[SOURCE DATA]

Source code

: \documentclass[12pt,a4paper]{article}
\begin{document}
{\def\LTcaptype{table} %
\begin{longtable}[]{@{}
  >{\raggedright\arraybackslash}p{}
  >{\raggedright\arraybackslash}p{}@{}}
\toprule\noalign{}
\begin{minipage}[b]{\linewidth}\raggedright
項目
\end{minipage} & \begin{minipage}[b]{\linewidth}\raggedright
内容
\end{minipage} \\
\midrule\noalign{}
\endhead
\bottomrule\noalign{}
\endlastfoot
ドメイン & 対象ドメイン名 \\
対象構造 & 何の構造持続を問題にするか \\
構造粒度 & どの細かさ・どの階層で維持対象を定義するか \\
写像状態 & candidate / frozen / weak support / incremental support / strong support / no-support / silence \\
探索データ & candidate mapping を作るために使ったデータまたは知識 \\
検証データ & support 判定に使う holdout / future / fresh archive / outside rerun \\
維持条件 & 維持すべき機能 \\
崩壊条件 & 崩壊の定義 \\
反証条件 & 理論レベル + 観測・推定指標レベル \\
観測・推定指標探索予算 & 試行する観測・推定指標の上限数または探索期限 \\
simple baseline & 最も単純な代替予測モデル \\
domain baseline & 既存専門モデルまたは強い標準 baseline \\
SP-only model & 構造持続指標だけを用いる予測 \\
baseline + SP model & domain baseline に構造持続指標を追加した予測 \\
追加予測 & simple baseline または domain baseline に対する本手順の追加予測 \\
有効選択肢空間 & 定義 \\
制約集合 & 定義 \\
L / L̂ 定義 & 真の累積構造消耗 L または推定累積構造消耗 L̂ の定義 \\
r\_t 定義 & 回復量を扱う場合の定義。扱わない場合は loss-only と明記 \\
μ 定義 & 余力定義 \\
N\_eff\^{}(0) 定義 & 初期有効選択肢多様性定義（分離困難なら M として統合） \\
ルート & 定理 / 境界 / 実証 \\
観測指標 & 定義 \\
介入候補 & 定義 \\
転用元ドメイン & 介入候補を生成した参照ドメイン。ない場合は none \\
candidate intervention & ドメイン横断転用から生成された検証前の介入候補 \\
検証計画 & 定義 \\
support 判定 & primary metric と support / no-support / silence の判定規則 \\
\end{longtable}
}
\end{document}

[/SOURCE DATA]

→ REQUIRED WORK: Copy all of the data. Keep every word exactly as it is.

→ YOUR RESPONSE:
Source code

: \documentclass[12pt,a4paper]{article}
\begin{document}
{\def\LTcaptype{table} %
\begin{longtable}[]{@{}
  >{\raggedright\arraybackslash}p{}
  >{\raggedright\arraybackslash}p{}@{}}
\toprule\noalign{}
\begin{minipage}[b]{\linewidth}\raggedright
項目
\end{minipage} & \begin{minipage}[b]{\linewidth}\raggedright
内容
\end{minipage} \\
\midrule\noalign{}
\endhead
\bottomrule\noalign{}
\endlastfoot
ドメイン & 対象ドメイン名 \\
対象構造 & 何の構造持続を問題にするか \\
構造粒度 & どの細かさ・どの階層で維持対象を定義するか \\
写像状態 & candidate / frozen / weak support / incremental support / strong support / no-support / silence \\
探索データ & candidate mapping を作るために使ったデータまたは知識 \\
検証データ & support 判定に使う holdout / future / fresh archive / outside rerun \\
維持条件 & 維持すべき機能 \\
崩壊条件 & 崩壊の定義 \\
反証条件 & 理論レベル + 観測・推定指標レベル \\
観測・推定指標探索予算 & 試行する観測・推定指標の上限数または探索期限 \\
simple baseline & 最も単純な代替予測モデル \\
domain baseline & 既存専門モデルまたは強い標準 baseline \\
SP-only model & 構造持続指標だけを用いる予測 \\
baseline + SP model & domain baseline に構造持続指標を追加した予測 \\
追加予測 & simple baseline または domain baseline に対する本手順の追加予測 \\
有効選択肢空間 & 定義 \\
制約集合 & 定義 \\
L / L̂ 定義 & 真の累積構造消耗 L または推定累積構造消耗 L̂ の定義 \\
r\_t 定義 & 回復量を扱う場合の定義。扱わない場合は loss-only と明記 \\
μ 定義 & 余力定義 \\
N\_eff\^{}(0) 定義 & 初期有効選択肢多様性定義（分離困難なら M として統合） \\
ルート & 定理 / 境界 / 実証 \\
観測指標 & 定義 \\
介入候補 & 定義 \\
転用元ドメイン & 介入候補を生成した参照ドメイン。ない場合は none \\
candidate intervention & ドメイン横断転用から生成された検証前の介入候補 \\
検証計画 & 定義 \\
support 判定 & primary metric と support / no-support / silence の判定規則 \\
\end{longtable}
}
\end{document}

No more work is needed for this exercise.